Check every line of the entries that follow, and copy the ones containing "weight".

* * *

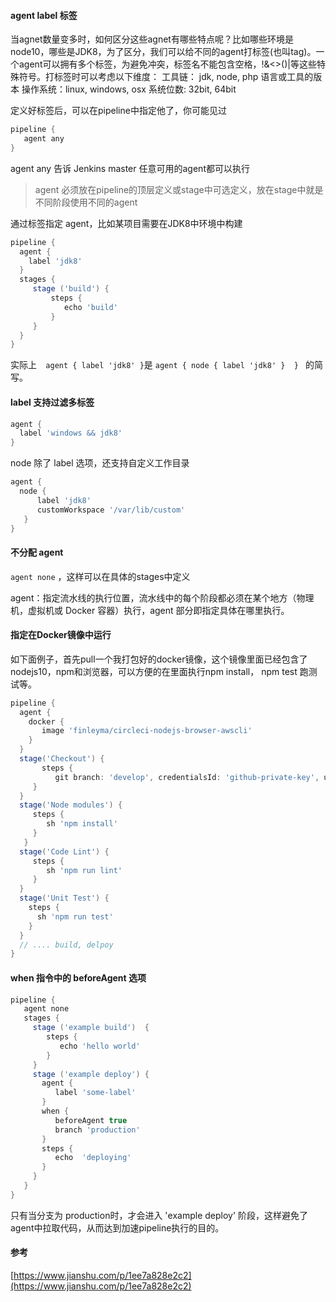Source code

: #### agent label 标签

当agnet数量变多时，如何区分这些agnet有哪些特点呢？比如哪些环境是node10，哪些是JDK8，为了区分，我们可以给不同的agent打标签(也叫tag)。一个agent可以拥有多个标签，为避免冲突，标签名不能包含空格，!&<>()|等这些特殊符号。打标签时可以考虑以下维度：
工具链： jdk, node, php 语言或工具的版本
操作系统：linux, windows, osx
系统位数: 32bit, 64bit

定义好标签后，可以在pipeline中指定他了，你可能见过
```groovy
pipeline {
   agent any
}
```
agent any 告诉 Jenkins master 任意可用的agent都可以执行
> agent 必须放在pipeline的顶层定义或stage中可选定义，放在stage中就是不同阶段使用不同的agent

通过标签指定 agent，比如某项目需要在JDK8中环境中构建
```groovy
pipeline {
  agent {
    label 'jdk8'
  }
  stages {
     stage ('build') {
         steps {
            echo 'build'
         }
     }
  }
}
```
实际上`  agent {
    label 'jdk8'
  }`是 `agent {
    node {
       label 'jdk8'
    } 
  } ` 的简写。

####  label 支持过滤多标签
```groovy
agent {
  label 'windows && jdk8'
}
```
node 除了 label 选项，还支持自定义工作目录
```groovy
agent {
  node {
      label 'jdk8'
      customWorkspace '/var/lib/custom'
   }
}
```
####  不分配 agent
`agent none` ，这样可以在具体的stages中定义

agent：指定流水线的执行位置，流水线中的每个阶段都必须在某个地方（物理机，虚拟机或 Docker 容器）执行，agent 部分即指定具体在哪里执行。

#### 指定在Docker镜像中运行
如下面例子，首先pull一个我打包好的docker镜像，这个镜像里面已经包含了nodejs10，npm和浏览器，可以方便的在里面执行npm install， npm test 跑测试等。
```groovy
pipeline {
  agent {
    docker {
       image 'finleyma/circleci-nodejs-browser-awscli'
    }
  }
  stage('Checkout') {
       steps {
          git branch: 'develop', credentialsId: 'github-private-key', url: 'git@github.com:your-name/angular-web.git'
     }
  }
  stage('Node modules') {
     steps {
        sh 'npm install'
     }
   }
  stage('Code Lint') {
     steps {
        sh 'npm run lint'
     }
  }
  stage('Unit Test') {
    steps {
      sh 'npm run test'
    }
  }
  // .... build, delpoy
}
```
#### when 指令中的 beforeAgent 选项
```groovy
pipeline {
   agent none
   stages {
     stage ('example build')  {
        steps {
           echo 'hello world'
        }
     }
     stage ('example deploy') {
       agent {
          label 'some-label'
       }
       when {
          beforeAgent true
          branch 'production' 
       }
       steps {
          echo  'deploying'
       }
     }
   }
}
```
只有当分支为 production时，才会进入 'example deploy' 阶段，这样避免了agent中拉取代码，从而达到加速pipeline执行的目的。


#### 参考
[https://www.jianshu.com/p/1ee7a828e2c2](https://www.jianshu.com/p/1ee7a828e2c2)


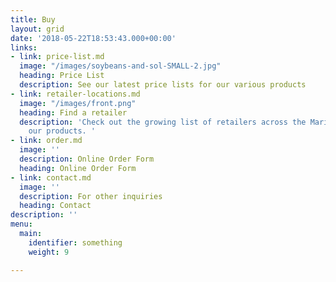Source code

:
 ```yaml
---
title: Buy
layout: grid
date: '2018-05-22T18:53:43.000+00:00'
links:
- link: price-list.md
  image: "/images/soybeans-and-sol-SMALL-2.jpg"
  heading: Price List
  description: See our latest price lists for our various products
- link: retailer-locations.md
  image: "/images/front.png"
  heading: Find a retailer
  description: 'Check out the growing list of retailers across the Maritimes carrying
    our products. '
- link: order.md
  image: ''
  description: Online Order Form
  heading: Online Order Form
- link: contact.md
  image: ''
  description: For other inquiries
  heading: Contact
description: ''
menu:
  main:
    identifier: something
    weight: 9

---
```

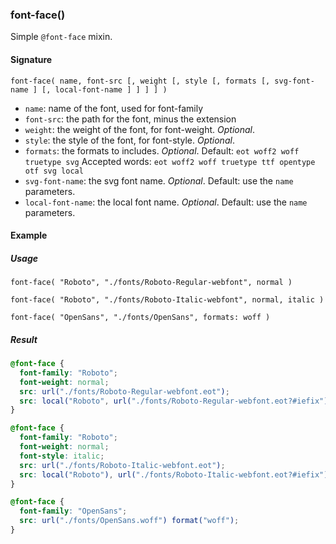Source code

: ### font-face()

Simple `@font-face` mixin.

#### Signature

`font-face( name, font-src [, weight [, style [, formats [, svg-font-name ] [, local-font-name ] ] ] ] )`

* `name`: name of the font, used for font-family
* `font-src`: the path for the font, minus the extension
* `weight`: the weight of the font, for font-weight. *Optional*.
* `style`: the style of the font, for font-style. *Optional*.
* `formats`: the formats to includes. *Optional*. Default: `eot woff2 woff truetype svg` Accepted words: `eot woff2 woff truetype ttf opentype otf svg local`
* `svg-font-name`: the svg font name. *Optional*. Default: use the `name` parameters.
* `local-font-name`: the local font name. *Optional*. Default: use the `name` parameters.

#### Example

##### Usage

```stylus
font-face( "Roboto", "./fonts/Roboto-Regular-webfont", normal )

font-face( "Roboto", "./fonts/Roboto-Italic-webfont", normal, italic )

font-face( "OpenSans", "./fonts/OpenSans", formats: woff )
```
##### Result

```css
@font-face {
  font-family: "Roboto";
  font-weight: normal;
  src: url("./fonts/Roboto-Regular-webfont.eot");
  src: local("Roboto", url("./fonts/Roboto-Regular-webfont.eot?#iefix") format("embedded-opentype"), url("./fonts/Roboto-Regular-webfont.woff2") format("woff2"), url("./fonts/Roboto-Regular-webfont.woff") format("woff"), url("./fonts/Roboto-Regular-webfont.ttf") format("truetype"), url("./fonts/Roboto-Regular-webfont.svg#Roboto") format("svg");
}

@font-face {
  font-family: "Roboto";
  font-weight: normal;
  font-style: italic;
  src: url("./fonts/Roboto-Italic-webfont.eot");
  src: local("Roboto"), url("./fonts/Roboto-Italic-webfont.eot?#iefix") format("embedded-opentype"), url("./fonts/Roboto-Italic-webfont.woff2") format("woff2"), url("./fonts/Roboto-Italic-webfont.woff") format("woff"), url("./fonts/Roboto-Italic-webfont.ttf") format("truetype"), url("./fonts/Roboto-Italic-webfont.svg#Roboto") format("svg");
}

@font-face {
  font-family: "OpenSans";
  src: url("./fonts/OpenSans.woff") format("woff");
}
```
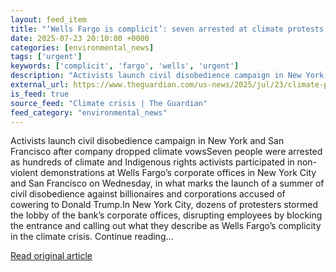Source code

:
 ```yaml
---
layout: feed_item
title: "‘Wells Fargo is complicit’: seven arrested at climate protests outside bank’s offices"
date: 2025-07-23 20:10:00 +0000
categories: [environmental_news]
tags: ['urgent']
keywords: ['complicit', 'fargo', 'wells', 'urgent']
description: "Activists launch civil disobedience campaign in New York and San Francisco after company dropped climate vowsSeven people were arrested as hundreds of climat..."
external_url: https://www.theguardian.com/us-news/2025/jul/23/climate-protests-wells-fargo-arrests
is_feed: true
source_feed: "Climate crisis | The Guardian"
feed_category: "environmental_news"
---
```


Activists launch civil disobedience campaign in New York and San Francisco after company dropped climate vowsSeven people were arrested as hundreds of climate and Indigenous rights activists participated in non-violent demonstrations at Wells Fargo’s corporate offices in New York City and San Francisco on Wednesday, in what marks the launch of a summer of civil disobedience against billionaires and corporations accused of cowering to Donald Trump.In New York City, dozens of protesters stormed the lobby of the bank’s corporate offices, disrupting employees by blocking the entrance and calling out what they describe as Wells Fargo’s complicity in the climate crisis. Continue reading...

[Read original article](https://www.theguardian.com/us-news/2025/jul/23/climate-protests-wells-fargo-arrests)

* * *

• _EXERCISE RESPONSE_
    weight: 9
`font-face( name, font-src [, weight [, style [, formats [, svg-font-name ] [, local-font-name ] ] ] ] )`
* `weight`: the weight of the font, for font-weight. *Optional*.
  font-weight: normal;
  font-weight: normal;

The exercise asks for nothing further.